##### Exercise inputs #####

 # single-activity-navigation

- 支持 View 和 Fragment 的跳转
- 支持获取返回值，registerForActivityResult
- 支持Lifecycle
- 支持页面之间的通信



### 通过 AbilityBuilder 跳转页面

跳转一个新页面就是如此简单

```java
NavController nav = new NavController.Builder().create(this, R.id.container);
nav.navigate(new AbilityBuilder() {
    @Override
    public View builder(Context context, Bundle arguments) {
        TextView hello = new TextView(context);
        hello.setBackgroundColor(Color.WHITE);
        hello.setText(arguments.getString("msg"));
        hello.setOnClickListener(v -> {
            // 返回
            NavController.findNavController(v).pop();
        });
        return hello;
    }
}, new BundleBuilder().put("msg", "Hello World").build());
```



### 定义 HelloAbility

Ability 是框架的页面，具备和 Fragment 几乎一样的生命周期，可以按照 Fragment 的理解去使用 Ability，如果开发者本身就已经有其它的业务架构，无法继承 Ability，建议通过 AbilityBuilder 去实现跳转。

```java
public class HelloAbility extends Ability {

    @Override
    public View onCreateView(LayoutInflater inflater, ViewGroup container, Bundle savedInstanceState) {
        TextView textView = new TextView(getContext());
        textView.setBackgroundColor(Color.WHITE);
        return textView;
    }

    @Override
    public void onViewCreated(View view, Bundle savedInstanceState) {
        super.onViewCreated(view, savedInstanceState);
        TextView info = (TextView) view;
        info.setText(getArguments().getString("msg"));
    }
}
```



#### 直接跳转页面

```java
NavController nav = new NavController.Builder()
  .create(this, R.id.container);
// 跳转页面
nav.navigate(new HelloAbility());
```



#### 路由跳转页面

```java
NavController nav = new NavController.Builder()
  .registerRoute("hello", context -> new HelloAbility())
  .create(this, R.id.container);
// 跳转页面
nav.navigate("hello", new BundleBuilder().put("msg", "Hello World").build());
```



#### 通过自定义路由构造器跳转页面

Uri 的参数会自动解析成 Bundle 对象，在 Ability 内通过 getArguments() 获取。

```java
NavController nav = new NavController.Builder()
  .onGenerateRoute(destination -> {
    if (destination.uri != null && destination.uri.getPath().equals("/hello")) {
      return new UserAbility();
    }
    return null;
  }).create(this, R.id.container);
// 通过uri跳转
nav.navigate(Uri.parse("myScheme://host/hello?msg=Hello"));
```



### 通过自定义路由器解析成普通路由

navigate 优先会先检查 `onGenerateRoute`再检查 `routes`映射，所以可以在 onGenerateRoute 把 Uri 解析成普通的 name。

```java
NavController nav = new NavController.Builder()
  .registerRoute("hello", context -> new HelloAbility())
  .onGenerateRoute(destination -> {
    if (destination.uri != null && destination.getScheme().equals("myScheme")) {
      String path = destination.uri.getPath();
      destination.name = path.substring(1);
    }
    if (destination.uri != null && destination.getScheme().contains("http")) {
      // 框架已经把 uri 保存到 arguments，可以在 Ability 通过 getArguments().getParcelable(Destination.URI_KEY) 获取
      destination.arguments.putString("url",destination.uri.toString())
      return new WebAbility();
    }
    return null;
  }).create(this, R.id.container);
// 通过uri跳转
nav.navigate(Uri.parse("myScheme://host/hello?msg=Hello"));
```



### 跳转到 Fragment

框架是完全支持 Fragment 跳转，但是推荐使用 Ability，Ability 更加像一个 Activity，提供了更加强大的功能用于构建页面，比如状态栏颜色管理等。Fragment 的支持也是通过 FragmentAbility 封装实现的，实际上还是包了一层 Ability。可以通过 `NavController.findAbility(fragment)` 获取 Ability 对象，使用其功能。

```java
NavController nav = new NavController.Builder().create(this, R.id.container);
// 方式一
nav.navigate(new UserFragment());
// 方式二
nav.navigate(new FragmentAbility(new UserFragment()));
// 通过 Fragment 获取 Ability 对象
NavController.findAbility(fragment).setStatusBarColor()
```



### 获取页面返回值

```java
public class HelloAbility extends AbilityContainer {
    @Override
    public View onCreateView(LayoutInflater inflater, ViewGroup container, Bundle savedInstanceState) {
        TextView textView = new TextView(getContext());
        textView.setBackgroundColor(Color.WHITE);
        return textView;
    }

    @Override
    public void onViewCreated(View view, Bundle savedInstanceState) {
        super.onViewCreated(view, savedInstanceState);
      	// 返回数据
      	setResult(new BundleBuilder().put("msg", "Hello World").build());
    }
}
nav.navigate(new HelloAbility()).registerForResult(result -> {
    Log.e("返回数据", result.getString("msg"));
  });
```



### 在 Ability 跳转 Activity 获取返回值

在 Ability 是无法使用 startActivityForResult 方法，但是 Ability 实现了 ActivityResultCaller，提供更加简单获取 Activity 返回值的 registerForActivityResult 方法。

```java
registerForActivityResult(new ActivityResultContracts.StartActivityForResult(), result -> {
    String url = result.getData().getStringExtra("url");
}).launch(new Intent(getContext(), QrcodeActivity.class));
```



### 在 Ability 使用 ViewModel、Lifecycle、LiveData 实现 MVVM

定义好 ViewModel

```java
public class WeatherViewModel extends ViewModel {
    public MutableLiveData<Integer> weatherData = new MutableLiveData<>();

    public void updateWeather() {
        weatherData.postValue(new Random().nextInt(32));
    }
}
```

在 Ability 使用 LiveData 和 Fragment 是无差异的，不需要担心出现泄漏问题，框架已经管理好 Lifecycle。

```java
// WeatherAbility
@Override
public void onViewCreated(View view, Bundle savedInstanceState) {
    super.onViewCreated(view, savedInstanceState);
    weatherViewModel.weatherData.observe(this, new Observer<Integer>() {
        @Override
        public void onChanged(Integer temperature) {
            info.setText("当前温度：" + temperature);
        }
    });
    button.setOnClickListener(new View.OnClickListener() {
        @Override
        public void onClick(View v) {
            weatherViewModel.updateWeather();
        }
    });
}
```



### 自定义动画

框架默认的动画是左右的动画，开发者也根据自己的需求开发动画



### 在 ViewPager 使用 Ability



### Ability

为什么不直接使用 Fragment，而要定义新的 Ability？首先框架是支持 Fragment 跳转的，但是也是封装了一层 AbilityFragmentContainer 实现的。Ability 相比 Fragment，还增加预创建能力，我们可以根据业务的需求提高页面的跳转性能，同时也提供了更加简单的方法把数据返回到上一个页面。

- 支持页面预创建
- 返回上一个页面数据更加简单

#####

### Your assignment
Every line above with the string "FragmentAbility" in it needs to be copied.

### Finished exercise
框架是完全支持 Fragment 跳转，但是推荐使用 Ability，Ability 更加像一个 Activity，提供了更加强大的功能用于构建页面，比如状态栏颜色管理等。Fragment 的支持也是通过 FragmentAbility 封装实现的，实际上还是包了一层 Ability。可以通过 `NavController.findAbility(fragment)` 获取 Ability 对象，使用其功能。
nav.navigate(new FragmentAbility(new UserFragment()));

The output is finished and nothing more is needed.